**Task description:**
Could every line below be written out exactly as it appears?

(Source data Opens)

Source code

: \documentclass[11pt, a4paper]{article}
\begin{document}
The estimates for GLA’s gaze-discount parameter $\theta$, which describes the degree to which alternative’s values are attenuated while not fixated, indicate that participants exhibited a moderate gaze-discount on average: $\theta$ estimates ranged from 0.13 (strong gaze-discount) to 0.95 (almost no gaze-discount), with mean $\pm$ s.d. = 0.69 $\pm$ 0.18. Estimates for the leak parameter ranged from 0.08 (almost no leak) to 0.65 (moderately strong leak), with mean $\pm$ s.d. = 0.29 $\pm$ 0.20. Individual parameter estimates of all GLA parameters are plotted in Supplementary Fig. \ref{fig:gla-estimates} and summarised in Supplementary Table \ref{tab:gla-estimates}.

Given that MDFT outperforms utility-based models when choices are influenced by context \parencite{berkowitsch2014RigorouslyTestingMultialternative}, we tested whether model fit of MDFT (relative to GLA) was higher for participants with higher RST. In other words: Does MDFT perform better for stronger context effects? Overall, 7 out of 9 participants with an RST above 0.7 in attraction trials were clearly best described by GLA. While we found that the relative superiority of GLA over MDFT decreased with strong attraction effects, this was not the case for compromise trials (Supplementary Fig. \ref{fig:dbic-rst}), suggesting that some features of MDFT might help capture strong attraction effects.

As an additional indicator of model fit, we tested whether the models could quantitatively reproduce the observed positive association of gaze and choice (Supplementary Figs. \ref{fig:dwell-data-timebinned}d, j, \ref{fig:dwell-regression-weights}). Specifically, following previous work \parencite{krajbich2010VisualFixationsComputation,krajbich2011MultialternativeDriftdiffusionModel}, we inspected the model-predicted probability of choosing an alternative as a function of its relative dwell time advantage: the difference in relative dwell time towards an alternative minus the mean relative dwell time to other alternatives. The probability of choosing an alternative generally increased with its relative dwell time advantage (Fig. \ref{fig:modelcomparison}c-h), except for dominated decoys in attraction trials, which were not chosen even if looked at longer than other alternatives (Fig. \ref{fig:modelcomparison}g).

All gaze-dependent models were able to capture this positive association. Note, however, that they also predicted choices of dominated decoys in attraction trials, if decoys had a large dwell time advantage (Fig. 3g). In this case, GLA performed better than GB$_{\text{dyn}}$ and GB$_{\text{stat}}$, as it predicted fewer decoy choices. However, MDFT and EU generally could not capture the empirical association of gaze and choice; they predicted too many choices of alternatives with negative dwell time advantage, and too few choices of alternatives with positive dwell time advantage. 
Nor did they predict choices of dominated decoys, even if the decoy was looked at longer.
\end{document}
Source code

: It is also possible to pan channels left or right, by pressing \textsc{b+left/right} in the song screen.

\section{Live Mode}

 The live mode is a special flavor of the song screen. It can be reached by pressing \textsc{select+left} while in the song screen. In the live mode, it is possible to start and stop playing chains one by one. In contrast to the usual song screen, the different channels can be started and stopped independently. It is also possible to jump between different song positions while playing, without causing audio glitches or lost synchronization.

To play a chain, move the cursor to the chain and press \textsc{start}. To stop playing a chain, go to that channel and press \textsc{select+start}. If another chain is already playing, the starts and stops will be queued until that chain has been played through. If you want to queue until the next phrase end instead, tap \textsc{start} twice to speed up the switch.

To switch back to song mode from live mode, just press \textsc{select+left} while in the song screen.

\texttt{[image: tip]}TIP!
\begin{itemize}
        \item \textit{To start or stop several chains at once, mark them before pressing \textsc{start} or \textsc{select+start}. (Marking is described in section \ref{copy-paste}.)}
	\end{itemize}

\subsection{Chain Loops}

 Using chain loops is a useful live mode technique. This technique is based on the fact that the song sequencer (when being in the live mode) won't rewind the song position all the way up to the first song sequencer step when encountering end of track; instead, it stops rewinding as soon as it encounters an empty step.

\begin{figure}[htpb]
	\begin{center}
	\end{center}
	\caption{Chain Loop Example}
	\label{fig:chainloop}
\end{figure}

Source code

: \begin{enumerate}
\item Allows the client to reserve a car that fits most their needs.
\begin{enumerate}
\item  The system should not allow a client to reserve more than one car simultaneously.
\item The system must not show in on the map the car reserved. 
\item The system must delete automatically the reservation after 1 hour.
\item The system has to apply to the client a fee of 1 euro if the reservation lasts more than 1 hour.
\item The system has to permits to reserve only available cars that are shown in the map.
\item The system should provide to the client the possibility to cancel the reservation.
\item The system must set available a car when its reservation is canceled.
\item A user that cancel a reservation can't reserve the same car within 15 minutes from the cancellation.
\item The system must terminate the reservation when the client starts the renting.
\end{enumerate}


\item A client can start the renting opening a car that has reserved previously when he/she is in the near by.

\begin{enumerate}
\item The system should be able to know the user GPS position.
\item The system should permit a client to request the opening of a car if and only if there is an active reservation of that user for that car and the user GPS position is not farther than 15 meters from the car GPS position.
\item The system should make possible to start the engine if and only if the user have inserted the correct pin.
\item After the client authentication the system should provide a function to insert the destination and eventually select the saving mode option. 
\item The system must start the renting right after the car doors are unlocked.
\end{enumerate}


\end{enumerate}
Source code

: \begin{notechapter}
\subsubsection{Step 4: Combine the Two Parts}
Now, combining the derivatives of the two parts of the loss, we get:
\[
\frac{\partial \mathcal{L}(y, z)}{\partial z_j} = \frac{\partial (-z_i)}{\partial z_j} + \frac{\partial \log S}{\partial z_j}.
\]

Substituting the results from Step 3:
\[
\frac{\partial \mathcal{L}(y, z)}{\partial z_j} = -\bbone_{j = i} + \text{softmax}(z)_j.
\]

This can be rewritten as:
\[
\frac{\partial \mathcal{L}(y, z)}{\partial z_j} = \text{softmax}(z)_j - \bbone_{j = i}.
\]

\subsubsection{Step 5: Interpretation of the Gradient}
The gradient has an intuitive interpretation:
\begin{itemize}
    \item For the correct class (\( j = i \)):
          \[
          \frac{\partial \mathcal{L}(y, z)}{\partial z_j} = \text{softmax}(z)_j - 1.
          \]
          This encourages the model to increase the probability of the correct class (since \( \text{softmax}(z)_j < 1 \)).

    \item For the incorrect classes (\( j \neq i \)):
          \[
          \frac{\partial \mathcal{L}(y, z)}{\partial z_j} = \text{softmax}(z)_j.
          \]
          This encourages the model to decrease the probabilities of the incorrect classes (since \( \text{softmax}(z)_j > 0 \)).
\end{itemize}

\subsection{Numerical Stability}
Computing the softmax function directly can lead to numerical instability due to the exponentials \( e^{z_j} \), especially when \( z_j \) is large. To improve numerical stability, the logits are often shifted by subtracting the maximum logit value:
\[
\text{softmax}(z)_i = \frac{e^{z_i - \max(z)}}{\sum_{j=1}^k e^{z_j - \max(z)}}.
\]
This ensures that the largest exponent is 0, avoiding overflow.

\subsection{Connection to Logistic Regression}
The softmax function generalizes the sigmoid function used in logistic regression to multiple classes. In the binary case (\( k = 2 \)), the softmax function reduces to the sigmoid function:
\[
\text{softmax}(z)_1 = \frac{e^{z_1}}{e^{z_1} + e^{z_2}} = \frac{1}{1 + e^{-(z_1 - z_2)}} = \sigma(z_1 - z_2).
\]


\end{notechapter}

(Source data Closes)

**Output:**
Source code

: \documentclass[11pt, a4paper]{article}
\begin{document}
The estimates for GLA’s gaze-discount parameter $\theta$, which describes the degree to which alternative’s values are attenuated while not fixated, indicate that participants exhibited a moderate gaze-discount on average: $\theta$ estimates ranged from 0.13 (strong gaze-discount) to 0.95 (almost no gaze-discount), with mean $\pm$ s.d. = 0.69 $\pm$ 0.18. Estimates for the leak parameter ranged from 0.08 (almost no leak) to 0.65 (moderately strong leak), with mean $\pm$ s.d. = 0.29 $\pm$ 0.20. Individual parameter estimates of all GLA parameters are plotted in Supplementary Fig. \ref{fig:gla-estimates} and summarised in Supplementary Table \ref{tab:gla-estimates}.

Given that MDFT outperforms utility-based models when choices are influenced by context \parencite{berkowitsch2014RigorouslyTestingMultialternative}, we tested whether model fit of MDFT (relative to GLA) was higher for participants with higher RST. In other words: Does MDFT perform better for stronger context effects? Overall, 7 out of 9 participants with an RST above 0.7 in attraction trials were clearly best described by GLA. While we found that the relative superiority of GLA over MDFT decreased with strong attraction effects, this was not the case for compromise trials (Supplementary Fig. \ref{fig:dbic-rst}), suggesting that some features of MDFT might help capture strong attraction effects.

As an additional indicator of model fit, we tested whether the models could quantitatively reproduce the observed positive association of gaze and choice (Supplementary Figs. \ref{fig:dwell-data-timebinned}d, j, \ref{fig:dwell-regression-weights}). Specifically, following previous work \parencite{krajbich2010VisualFixationsComputation,krajbich2011MultialternativeDriftdiffusionModel}, we inspected the model-predicted probability of choosing an alternative as a function of its relative dwell time advantage: the difference in relative dwell time towards an alternative minus the mean relative dwell time to other alternatives. The probability of choosing an alternative generally increased with its relative dwell time advantage (Fig. \ref{fig:modelcomparison}c-h), except for dominated decoys in attraction trials, which were not chosen even if looked at longer than other alternatives (Fig. \ref{fig:modelcomparison}g).

All gaze-dependent models were able to capture this positive association. Note, however, that they also predicted choices of dominated decoys in attraction trials, if decoys had a large dwell time advantage (Fig. 3g). In this case, GLA performed better than GB$_{\text{dyn}}$ and GB$_{\text{stat}}$, as it predicted fewer decoy choices. However, MDFT and EU generally could not capture the empirical association of gaze and choice; they predicted too many choices of alternatives with negative dwell time advantage, and too few choices of alternatives with positive dwell time advantage. 
Nor did they predict choices of dominated decoys, even if the decoy was looked at longer.
\end{document}
Source code

: It is also possible to pan channels left or right, by pressing \textsc{b+left/right} in the song screen.

\section{Live Mode}

 The live mode is a special flavor of the song screen. It can be reached by pressing \textsc{select+left} while in the song screen. In the live mode, it is possible to start and stop playing chains one by one. In contrast to the usual song screen, the different channels can be started and stopped independently. It is also possible to jump between different song positions while playing, without causing audio glitches or lost synchronization.

To play a chain, move the cursor to the chain and press \textsc{start}. To stop playing a chain, go to that channel and press \textsc{select+start}. If another chain is already playing, the starts and stops will be queued until that chain has been played through. If you want to queue until the next phrase end instead, tap \textsc{start} twice to speed up the switch.

To switch back to song mode from live mode, just press \textsc{select+left} while in the song screen.

\texttt{[image: tip]}TIP!
\begin{itemize}
        \item \textit{To start or stop several chains at once, mark them before pressing \textsc{start} or \textsc{select+start}. (Marking is described in section \ref{copy-paste}.)}
	\end{itemize}

\subsection{Chain Loops}

 Using chain loops is a useful live mode technique. This technique is based on the fact that the song sequencer (when being in the live mode) won't rewind the song position all the way up to the first song sequencer step when encountering end of track; instead, it stops rewinding as soon as it encounters an empty step.

\begin{figure}[htpb]
	\begin{center}
	\end{center}
	\caption{Chain Loop Example}
	\label{fig:chainloop}
\end{figure}

Source code

: \begin{enumerate}
\item Allows the client to reserve a car that fits most their needs.
\begin{enumerate}
\item  The system should not allow a client to reserve more than one car simultaneously.
\item The system must not show in on the map the car reserved. 
\item The system must delete automatically the reservation after 1 hour.
\item The system has to apply to the client a fee of 1 euro if the reservation lasts more than 1 hour.
\item The system has to permits to reserve only available cars that are shown in the map.
\item The system should provide to the client the possibility to cancel the reservation.
\item The system must set available a car when its reservation is canceled.
\item A user that cancel a reservation can't reserve the same car within 15 minutes from the cancellation.
\item The system must terminate the reservation when the client starts the renting.
\end{enumerate}


\item A client can start the renting opening a car that has reserved previously when he/she is in the near by.

\begin{enumerate}
\item The system should be able to know the user GPS position.
\item The system should permit a client to request the opening of a car if and only if there is an active reservation of that user for that car and the user GPS position is not farther than 15 meters from the car GPS position.
\item The system should make possible to start the engine if and only if the user have inserted the correct pin.
\item After the client authentication the system should provide a function to insert the destination and eventually select the saving mode option. 
\item The system must start the renting right after the car doors are unlocked.
\end{enumerate}


\end{enumerate}
Source code

: \begin{notechapter}
\subsubsection{Step 4: Combine the Two Parts}
Now, combining the derivatives of the two parts of the loss, we get:
\[
\frac{\partial \mathcal{L}(y, z)}{\partial z_j} = \frac{\partial (-z_i)}{\partial z_j} + \frac{\partial \log S}{\partial z_j}.
\]

Substituting the results from Step 3:
\[
\frac{\partial \mathcal{L}(y, z)}{\partial z_j} = -\bbone_{j = i} + \text{softmax}(z)_j.
\]

This can be rewritten as:
\[
\frac{\partial \mathcal{L}(y, z)}{\partial z_j} = \text{softmax}(z)_j - \bbone_{j = i}.
\]

\subsubsection{Step 5: Interpretation of the Gradient}
The gradient has an intuitive interpretation:
\begin{itemize}
    \item For the correct class (\( j = i \)):
          \[
          \frac{\partial \mathcal{L}(y, z)}{\partial z_j} = \text{softmax}(z)_j - 1.
          \]
          This encourages the model to increase the probability of the correct class (since \( \text{softmax}(z)_j < 1 \)).

    \item For the incorrect classes (\( j \neq i \)):
          \[
          \frac{\partial \mathcal{L}(y, z)}{\partial z_j} = \text{softmax}(z)_j.
          \]
          This encourages the model to decrease the probabilities of the incorrect classes (since \( \text{softmax}(z)_j > 0 \)).
\end{itemize}

\subsection{Numerical Stability}
Computing the softmax function directly can lead to numerical instability due to the exponentials \( e^{z_j} \), especially when \( z_j \) is large. To improve numerical stability, the logits are often shifted by subtracting the maximum logit value:
\[
\text{softmax}(z)_i = \frac{e^{z_i - \max(z)}}{\sum_{j=1}^k e^{z_j - \max(z)}}.
\]
This ensures that the largest exponent is 0, avoiding overflow.

\subsection{Connection to Logistic Regression}
The softmax function generalizes the sigmoid function used in logistic regression to multiple classes. In the binary case (\( k = 2 \)), the softmax function reduces to the sigmoid function:
\[
\text{softmax}(z)_1 = \frac{e^{z_1}}{e^{z_1} + e^{z_2}} = \frac{1}{1 + e^{-(z_1 - z_2)}} = \sigma(z_1 - z_2).
\]


\end{notechapter}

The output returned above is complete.